The task: Below are some records. Return exactly the lines from the one containing "z.js wraps rendering" through the one containing "### License", both included, and only those.

Dataset entries
^^^^^^^^^^^^^^^^

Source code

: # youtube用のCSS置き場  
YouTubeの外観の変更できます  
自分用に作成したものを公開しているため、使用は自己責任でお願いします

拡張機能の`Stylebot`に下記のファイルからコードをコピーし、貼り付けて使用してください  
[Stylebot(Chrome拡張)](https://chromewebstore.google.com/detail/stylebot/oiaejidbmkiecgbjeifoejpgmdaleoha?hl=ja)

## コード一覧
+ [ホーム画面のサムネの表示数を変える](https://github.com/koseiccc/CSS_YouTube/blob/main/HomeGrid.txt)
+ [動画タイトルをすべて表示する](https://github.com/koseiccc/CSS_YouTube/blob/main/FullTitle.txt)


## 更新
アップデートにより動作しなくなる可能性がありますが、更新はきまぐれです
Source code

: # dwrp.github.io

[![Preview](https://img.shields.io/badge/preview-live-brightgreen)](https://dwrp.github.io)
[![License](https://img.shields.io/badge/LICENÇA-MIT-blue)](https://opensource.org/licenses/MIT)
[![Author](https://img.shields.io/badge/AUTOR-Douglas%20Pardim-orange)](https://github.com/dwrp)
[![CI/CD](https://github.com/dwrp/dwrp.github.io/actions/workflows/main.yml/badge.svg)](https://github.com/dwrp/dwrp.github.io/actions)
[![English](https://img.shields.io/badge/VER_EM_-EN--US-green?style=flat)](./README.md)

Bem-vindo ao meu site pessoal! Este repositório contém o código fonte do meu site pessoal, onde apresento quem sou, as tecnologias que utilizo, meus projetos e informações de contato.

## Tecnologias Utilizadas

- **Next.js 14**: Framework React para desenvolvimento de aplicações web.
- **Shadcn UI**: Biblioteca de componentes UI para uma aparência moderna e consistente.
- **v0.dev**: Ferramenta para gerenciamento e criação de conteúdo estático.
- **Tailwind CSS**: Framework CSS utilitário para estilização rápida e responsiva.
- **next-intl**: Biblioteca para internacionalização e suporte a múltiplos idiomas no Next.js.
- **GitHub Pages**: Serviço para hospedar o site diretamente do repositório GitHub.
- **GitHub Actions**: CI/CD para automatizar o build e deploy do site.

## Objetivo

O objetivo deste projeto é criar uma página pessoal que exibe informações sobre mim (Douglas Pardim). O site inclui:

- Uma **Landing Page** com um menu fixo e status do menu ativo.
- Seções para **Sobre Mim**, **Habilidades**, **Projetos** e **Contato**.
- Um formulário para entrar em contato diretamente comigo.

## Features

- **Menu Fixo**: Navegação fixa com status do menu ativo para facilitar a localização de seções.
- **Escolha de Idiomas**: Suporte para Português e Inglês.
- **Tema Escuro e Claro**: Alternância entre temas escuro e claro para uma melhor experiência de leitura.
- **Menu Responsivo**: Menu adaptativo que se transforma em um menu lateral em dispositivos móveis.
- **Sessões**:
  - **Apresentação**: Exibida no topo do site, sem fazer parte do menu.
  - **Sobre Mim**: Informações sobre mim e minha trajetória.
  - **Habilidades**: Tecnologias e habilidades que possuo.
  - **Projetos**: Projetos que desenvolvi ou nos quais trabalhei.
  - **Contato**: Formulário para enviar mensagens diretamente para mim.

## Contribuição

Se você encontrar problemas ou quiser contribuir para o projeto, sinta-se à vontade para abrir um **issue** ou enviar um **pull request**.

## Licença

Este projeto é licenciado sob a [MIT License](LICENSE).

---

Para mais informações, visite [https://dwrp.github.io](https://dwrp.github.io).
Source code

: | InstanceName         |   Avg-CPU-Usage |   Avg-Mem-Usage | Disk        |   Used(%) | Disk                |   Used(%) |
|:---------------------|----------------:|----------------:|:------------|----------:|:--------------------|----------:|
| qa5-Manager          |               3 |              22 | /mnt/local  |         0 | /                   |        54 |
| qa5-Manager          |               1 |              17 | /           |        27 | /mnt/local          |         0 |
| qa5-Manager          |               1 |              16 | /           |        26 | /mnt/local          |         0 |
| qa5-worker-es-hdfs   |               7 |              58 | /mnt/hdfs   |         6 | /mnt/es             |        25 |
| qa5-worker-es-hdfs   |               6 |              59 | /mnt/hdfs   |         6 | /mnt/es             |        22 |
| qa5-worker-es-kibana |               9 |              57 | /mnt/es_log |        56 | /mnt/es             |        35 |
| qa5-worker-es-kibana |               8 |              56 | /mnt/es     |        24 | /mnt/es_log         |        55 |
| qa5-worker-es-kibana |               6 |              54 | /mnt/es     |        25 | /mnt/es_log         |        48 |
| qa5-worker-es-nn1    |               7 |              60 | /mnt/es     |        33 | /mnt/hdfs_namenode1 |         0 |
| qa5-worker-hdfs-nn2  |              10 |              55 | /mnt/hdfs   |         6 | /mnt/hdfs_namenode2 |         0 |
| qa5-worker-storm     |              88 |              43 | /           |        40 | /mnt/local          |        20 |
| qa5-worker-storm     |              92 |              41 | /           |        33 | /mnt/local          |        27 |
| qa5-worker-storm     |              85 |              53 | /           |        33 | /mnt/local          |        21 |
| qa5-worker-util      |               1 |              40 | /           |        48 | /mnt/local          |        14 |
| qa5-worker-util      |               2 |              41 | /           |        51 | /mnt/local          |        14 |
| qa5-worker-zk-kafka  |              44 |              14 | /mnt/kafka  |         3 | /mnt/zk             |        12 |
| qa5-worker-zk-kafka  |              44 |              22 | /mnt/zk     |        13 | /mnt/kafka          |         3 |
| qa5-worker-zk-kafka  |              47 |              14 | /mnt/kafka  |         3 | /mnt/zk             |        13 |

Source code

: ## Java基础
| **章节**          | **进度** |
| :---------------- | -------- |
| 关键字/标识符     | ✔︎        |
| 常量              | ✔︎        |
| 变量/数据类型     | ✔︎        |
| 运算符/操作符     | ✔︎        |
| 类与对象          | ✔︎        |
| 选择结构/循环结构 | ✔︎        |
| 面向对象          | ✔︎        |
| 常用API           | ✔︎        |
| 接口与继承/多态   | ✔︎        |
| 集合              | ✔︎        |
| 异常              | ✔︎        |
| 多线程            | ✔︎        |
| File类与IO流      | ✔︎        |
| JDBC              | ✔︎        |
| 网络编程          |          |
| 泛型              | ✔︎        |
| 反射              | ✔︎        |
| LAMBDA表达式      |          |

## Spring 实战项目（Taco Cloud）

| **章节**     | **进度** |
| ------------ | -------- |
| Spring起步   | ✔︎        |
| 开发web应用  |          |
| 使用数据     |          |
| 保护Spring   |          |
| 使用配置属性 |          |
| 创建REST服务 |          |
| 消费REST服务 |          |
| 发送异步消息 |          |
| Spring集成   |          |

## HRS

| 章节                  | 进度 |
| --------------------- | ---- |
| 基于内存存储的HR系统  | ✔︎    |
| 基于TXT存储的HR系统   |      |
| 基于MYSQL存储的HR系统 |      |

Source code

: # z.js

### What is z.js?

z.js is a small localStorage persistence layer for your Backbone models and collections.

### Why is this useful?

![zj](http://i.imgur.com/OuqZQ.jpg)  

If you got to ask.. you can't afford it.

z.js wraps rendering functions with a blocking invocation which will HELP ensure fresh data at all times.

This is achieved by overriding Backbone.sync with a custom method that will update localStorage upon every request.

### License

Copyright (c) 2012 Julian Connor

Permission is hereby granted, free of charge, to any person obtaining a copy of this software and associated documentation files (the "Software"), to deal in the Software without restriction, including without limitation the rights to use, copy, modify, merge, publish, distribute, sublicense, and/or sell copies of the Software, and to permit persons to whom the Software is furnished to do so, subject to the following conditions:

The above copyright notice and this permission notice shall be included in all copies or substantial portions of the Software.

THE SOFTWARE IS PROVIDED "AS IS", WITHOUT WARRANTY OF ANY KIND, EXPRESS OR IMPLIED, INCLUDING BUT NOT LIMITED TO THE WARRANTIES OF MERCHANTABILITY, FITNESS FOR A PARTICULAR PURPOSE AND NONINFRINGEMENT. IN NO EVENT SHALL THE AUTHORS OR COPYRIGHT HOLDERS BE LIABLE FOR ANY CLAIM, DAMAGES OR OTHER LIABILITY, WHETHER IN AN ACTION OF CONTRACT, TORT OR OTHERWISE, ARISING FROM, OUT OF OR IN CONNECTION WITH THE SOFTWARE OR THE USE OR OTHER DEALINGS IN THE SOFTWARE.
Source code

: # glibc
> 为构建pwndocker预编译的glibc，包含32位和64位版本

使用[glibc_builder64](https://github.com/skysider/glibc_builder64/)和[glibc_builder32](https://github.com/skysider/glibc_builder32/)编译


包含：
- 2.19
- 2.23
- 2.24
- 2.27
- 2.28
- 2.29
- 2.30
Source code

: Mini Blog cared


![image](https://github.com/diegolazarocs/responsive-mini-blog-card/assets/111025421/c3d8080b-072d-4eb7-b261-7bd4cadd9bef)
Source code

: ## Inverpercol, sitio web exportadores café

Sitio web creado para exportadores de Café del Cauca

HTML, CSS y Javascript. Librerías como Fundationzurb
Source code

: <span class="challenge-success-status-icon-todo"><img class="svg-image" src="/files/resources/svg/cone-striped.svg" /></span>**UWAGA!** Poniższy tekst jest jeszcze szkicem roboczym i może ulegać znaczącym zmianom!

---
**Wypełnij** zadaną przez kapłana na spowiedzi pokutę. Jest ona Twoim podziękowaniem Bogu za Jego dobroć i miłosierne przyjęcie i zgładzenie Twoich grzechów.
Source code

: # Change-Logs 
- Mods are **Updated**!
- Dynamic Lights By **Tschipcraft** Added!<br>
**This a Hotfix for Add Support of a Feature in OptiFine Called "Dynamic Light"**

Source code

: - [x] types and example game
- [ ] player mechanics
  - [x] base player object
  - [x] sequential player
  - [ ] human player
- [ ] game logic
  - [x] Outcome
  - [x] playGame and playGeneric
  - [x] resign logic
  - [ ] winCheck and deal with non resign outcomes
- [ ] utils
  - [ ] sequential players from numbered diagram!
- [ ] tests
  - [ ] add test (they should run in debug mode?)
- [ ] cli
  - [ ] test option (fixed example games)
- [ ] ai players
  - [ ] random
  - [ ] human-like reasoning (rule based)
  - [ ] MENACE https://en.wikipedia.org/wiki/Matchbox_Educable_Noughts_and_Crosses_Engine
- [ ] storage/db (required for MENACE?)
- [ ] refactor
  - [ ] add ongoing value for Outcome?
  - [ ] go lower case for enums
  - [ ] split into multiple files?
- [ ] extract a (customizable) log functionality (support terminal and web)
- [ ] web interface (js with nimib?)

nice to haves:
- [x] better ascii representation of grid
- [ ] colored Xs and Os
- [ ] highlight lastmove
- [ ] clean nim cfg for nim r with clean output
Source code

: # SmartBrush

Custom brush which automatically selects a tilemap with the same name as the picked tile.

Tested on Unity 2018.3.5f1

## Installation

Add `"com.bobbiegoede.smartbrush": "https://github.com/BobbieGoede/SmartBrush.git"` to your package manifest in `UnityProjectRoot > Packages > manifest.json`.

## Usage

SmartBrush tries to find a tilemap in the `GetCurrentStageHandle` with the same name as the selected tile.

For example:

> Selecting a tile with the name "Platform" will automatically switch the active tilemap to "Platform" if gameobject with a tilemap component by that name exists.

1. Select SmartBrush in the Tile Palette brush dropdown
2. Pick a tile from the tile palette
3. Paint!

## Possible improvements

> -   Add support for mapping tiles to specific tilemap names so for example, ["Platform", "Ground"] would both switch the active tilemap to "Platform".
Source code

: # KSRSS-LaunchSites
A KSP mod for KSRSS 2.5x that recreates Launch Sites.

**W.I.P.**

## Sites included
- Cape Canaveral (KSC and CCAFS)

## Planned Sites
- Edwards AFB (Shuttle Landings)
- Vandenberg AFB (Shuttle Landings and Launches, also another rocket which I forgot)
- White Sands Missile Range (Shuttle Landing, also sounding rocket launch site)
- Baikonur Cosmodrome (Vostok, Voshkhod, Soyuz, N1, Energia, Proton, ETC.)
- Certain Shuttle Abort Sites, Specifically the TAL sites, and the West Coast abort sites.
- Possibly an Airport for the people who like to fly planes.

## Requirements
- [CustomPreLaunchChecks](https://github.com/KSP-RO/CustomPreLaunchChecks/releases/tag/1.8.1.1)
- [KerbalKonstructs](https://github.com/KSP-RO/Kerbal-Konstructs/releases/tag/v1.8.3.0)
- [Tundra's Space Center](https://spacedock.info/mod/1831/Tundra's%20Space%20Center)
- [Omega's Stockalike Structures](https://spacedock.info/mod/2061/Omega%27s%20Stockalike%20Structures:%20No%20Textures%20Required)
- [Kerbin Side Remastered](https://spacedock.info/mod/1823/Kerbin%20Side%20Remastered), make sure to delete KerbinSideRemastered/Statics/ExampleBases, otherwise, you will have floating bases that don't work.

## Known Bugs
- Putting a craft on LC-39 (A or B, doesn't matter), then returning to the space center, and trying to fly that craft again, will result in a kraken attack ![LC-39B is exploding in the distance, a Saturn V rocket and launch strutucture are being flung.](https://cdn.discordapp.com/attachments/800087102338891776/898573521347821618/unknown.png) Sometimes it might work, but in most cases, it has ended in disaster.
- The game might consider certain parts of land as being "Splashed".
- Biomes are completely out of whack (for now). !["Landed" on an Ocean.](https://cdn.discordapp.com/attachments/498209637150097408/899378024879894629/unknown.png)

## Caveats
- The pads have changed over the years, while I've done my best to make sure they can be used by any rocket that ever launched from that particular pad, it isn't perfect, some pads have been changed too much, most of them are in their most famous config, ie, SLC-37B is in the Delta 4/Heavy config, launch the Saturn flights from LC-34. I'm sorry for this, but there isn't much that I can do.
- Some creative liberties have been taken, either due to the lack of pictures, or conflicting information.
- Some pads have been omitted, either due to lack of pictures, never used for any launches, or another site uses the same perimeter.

^^^^^^^^^^^^^^^^

Response box:
z.js wraps rendering functions with a blocking invocation which will HELP ensure fresh data at all times.

This is achieved by overriding Backbone.sync with a custom method that will update localStorage upon every request.

### License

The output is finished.